Jesus had an unwavering belief that small groups of disciples would be able to do seemingly impossible things through the power of God’s love. We do, too. We believe our local churches can make a positive difference. By engaging one another and our wider communities with deep listening and respect, we can begin to uncover the fears and hopes that drive our choices to carry or not carry weapons. Pastors and facilitators can help us construct new communal ethics and personal practices that better align with the peaceful world we are longing to create. We can model peacemaking by deciding together that our churches will be no-carry, gun-free sanctuaries, with the exception of trained and designated security personnel for those congregations who feel the need for this. We can sponsor and partner with gun buy-back initiatives to lessen the number and proximity of weapons in our neighborhoods. By engaging in civic and political action, we can reduce the availability of high-capacity and rapid-fire weaponry while instituting thorough background checks for all firearm sales. And we can have the compassion and conviction to transform the fear, rage, abuse, racism, misogyny, transphobia, homophobia, nationalism and economic frustration in ourselves and our communities from which much gun violence stems. 

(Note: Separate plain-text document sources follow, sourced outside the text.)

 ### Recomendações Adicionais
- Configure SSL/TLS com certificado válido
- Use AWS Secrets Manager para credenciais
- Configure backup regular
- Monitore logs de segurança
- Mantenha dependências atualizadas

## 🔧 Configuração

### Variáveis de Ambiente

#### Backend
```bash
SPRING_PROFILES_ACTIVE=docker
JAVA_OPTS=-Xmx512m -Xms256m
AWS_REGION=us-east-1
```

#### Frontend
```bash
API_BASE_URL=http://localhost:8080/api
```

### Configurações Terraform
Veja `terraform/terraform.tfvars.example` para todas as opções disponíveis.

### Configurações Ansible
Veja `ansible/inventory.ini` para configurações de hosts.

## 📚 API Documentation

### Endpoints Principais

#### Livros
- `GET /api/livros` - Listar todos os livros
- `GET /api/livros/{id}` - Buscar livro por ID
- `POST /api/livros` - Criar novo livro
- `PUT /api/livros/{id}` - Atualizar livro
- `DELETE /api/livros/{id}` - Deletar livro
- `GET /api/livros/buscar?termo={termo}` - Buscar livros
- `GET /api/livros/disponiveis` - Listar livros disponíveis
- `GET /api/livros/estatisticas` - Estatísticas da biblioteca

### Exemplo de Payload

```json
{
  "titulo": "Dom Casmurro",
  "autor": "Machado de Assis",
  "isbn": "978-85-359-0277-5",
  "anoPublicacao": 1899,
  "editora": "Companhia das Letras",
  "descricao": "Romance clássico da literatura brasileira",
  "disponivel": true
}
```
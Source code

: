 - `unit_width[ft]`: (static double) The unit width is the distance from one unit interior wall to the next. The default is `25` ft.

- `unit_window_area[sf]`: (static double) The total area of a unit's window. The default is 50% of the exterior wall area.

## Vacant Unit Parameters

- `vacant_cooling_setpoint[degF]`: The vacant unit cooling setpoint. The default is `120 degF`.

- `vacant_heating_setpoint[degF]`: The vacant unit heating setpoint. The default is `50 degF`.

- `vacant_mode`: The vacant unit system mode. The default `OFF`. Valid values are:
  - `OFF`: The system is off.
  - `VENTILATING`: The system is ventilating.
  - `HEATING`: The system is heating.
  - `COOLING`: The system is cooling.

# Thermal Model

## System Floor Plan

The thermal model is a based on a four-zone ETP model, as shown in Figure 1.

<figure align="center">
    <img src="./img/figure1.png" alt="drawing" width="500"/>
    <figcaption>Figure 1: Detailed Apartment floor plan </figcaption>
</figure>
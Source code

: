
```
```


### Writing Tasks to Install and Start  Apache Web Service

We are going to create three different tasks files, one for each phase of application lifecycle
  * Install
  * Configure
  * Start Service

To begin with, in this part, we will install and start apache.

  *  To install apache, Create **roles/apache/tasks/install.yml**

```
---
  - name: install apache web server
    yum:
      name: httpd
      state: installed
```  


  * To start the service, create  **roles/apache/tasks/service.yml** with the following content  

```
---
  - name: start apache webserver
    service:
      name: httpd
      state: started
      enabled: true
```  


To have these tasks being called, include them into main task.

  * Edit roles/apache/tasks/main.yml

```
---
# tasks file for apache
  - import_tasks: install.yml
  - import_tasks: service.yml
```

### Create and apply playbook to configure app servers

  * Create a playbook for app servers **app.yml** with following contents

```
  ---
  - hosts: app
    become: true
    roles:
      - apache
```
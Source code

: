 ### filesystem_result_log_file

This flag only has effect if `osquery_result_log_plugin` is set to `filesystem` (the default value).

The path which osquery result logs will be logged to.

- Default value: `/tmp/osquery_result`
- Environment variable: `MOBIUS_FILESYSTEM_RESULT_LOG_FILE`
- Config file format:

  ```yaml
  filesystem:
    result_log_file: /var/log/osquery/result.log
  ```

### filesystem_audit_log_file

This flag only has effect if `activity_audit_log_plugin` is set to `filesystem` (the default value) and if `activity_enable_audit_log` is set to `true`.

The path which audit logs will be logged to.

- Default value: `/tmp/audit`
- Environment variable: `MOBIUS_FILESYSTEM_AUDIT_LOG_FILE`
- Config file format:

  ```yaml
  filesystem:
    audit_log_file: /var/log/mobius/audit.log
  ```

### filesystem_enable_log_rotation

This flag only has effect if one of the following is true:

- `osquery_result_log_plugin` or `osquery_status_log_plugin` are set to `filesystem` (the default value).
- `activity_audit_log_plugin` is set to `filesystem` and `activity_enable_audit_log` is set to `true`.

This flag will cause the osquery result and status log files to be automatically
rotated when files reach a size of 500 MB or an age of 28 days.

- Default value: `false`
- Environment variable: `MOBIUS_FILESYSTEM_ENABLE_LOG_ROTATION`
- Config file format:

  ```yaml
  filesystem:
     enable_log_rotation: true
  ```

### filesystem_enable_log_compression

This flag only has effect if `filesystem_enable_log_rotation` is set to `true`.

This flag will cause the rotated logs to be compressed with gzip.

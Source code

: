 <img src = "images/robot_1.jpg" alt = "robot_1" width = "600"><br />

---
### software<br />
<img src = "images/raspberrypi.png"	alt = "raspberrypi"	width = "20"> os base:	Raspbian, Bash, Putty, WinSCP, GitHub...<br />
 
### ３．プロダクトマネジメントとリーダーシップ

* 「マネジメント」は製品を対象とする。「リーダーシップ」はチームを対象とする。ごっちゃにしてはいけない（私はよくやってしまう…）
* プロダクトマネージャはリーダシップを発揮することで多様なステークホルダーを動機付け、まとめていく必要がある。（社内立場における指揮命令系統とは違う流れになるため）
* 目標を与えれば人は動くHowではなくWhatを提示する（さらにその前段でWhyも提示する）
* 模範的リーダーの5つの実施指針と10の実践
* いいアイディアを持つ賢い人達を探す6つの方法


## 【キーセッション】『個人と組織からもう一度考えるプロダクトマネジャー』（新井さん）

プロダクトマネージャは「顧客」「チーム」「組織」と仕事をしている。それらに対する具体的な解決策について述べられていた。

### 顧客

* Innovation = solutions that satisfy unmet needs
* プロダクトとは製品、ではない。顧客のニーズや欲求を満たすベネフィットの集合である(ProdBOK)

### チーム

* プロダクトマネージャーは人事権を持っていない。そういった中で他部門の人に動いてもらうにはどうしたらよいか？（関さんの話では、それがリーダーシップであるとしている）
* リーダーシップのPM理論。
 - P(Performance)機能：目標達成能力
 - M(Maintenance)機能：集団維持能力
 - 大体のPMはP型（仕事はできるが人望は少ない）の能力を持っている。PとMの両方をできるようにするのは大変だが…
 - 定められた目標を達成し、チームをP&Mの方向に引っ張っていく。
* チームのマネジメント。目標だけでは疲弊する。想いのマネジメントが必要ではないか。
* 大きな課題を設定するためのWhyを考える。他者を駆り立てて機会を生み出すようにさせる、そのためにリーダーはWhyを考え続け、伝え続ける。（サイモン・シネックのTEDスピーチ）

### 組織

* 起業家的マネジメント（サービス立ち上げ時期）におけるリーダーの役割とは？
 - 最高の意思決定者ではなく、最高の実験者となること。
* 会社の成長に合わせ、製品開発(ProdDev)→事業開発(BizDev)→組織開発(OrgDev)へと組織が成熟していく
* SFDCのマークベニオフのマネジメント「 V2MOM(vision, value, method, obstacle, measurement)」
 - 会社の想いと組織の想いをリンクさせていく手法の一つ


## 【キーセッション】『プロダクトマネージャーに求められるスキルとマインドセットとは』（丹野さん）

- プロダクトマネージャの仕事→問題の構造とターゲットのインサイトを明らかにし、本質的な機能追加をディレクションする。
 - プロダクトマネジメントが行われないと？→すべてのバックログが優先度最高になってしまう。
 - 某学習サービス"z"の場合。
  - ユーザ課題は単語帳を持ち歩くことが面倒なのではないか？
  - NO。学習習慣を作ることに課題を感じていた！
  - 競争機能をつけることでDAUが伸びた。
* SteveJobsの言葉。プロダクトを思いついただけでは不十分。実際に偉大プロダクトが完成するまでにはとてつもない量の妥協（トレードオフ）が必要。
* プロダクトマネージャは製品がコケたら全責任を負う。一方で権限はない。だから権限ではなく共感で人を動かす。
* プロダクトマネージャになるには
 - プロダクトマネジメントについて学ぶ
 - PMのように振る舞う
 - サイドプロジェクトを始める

Metropolitan Community Churches can also take steps to create a culture of disarmament together, where we normalize the personal and communal consideration to disarm ourselves at no-carry denominational gatherings. As an international fellowship, there is much that we can learn from each other about alternative ethics and cultures around issues of security. We can become peacemakers and repairers of the breach, joining faithful people throughout history who have chosen non-violence even when facing great oppression and risk. To voluntarily become gun-free in our gatherings is to remember who and whose we are. We are a rainbow people, a sign throughout the earth of the goodness and sufficiency of the God of unlimited love. Therein lies our witness, therein lies our security.

We acknowledge that there are local MCCs who have already had dialogue and made courageous decisions, and there are those who haven’t been able to broach discussions yet. It can be intimidating to take a countercultural stance as a church, as it has been with any social issue during the heart of the struggle for compassionate change. We acknowledge that at a denominational level we have equivocated on the issue of gun violence and weaponized culture, reserving statements primarily to incidences of mass shootings, especially in the United States. In the meantime, you in local communities have done the best you can to absorb and respond to the trauma of gun violence with faith, care, and courage. We see the pain among us on this issue and hold each one of us with our various histories of gun violence in Love’s Light for healing.

Cultural anthropologist Margaret Mead once said, “Never doubt that a small group of thoughtful, committed citizens can change the world; indeed, it’s the only thing that ever has.”  
So, it is without doubt that we believe in and encourage our Fellowship and local communities to keep heart, and engage the forces driving gun violence with courage, compassion and an active resolve to change. Together, we will find a way forward and embody the way of peace.

MCC Council of Elders
Rev. Elder Cecilia Eggleston, Moderator  
Rev. Elder Pat Bumgardner, Convener   
Rev. Elder Ines-Paul Baumann      
Rev. Elder Tony Freeman   
Rev. Elder Héctor Gutiérrez 
Rev. Elder Dwayne Johnson                
Elder Nancy Maxwell
Rev. Elder Margarita Sánchez DeLeón              
Rev. Elder Mona West, PhD
This statement prepared for the Council of Elders in conjunction with The Rev. Pressley Sutherland.